Er habe nach der Polizei telefoniert, doch die Frau habe sich in Richtung Parkplatz entfernt. Also habe er das Kennzeichen ihres Begleiters abfotografiert. Den Tritt in den Allerwertesten habe er "richtig gespürt, der ging von hinten in mein bestes Stück".

Ob es denn sein könne, dass er die Frau auch beleidigt habe, möchte der Amtsrichter wissen. "Klar habe ich sie beleidigt", schnaubt der Zeuge indigniert. "Was hätten Sie denn getan?" Der Bekannte von Karin G. schildert unterdessen, der 26-Jährige habe eine ruckartige Bewegung mit seinem Ellbogen gemacht. "Ich nehme an, dass er sie getroffen hat. Da kam auch schon ihre Hand hoch, wohl zur Verteidigung." Einen Tritt habe er nicht gesehen.

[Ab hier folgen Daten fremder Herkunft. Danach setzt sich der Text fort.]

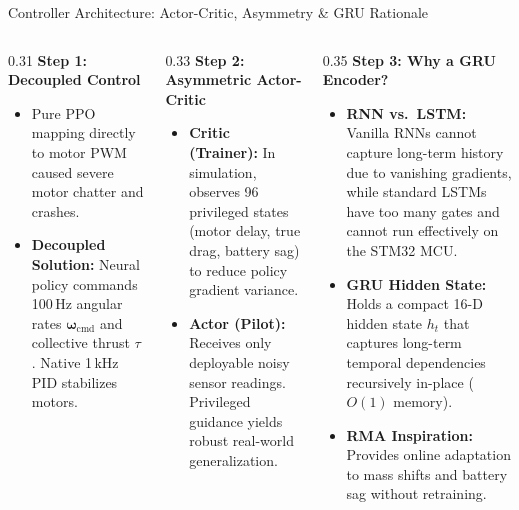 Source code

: \documentclass[aspectratio=169,9pt]{beamer}
\begin{document}
\begin{frame}{Controller Architecture: Actor-Critic, Asymmetry \& GRU Rationale}
  \begin{columns}[onlytextwidth,T]
    \begin{column}{0.31\textwidth}
      \textbf{Step 1: Decoupled Control}
      \begin{itemize}\itemsep2pt
        \item Pure PPO mapping directly to motor PWM caused severe motor chatter and crashes.
        \item \textbf{Decoupled Solution:} Neural policy commands 100\,Hz angular rates $\boldsymbol{\omega}_{\text{cmd}}$ and collective thrust $\tau$. Native 1\,kHz PID stabilizes motors.
      \end{itemize}
    \end{column}
    
    \begin{column}{0.33\textwidth}
      \textbf{Step 2: Asymmetric Actor-Critic}
      \begin{itemize}\itemsep2pt
        \item \textbf{Critic (Trainer):} In simulation, observes 96 privileged states (motor delay, true drag, battery sag) to reduce policy gradient variance.
        \item \textbf{Actor (Pilot):} Receives only deployable noisy sensor readings. Privileged guidance yields robust real-world generalization.
      \end{itemize}
    \end{column}
    
    \begin{column}{0.35\textwidth}
      \textbf{Step 3: Why a GRU Encoder?}
      \begin{itemize}\itemsep2pt
        \item \textbf{RNN vs.\ LSTM:} Vanilla RNNs cannot capture long-term history due to vanishing gradients, while standard LSTMs have too many gates and cannot run effectively on the STM32 MCU.
        \item \textbf{GRU Hidden State:} Holds a compact 16-D hidden state $h_t$ that captures long-term temporal dependencies recursively in-place ($O(1)$ memory).
        \item \textbf{RMA Inspiration:} Provides online adaptation to mass shifts and battery sag without retraining.
      \end{itemize}
    \end{column}
  \end{columns}
  

\end{frame}
\end{document}

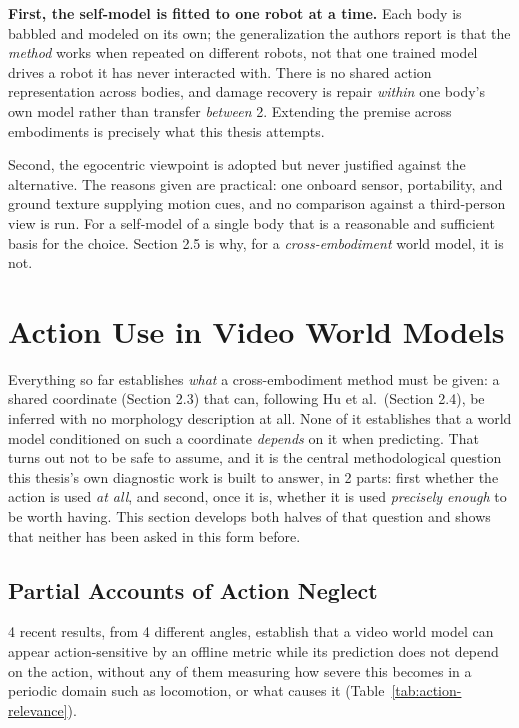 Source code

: \documentclass[12pt,a4paper,oneside]{report}
\begin{document}
\textbf{First, the self-model is fitted to one robot at a time.} Each body is babbled and modeled on
its own; the generalization the authors report is that the \emph{method} works when repeated on
different robots, not that one trained model drives a robot it has never interacted with. There is no
shared action representation across bodies, and damage recovery is repair \emph{within} one body's own
model rather than transfer \emph{between} 2. Extending the premise across embodiments is precisely
what this thesis attempts.

Second, the egocentric viewpoint is adopted but never justified against the alternative. The
reasons given are practical: one onboard sensor, portability, and ground texture supplying motion
cues, and no comparison against a third-person view is run. For a self-model of a single body that
is a reasonable and sufficient basis for the choice. Section 2.5 is why, for a \emph{cross-embodiment}
world model, it is not.

\section{Action Use in Video World Models}
Everything so far establishes \emph{what} a cross-embodiment method must be given: a shared
coordinate (Section 2.3) that can, following Hu et al.\ (Section 2.4), be inferred with no morphology
description at all. None of it establishes that a world model conditioned on such a coordinate
\emph{depends} on it when predicting. That turns out not to be safe to assume, and it is the
central methodological question this thesis's own diagnostic work is built to answer, in
2 parts: first whether the action is used \emph{at all}, and second, once it is, whether it is used
\emph{precisely enough} to be worth having. This section develops both halves of that question and
shows that neither has been asked in this form before.

\newpage
\subsection{Partial Accounts of Action Neglect}
4 recent results, from 4 different angles, establish that a video world model can appear
action-sensitive by an offline metric while its prediction does not depend on the action,
without any of them measuring how severe this becomes in a periodic domain such as locomotion, or
what causes it (Table~\ref{tab:action-relevance}).
\end{document}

Am Ende der Beweisaufnahme ist aus Sicht der Staatsanwältin der Vorwurf nicht erwiesen, und auch der Amtsrichter ist "nicht überzeugt, dass es in vorwerfbarer Weise eine Körperverletzung gegeben hat". Es sei möglich, dass Karin G., bevor sie Joachim P. die Ohrfeige versetzte, selber getroffen worden sei. Deshalb erkennt er auf Freispruch. Wie erstarrt hatte die 65-Jährige noch der Schilderung des Zeugen zugehört, eine Hand vor dem Mund. Jetzt kann sie aufatmen.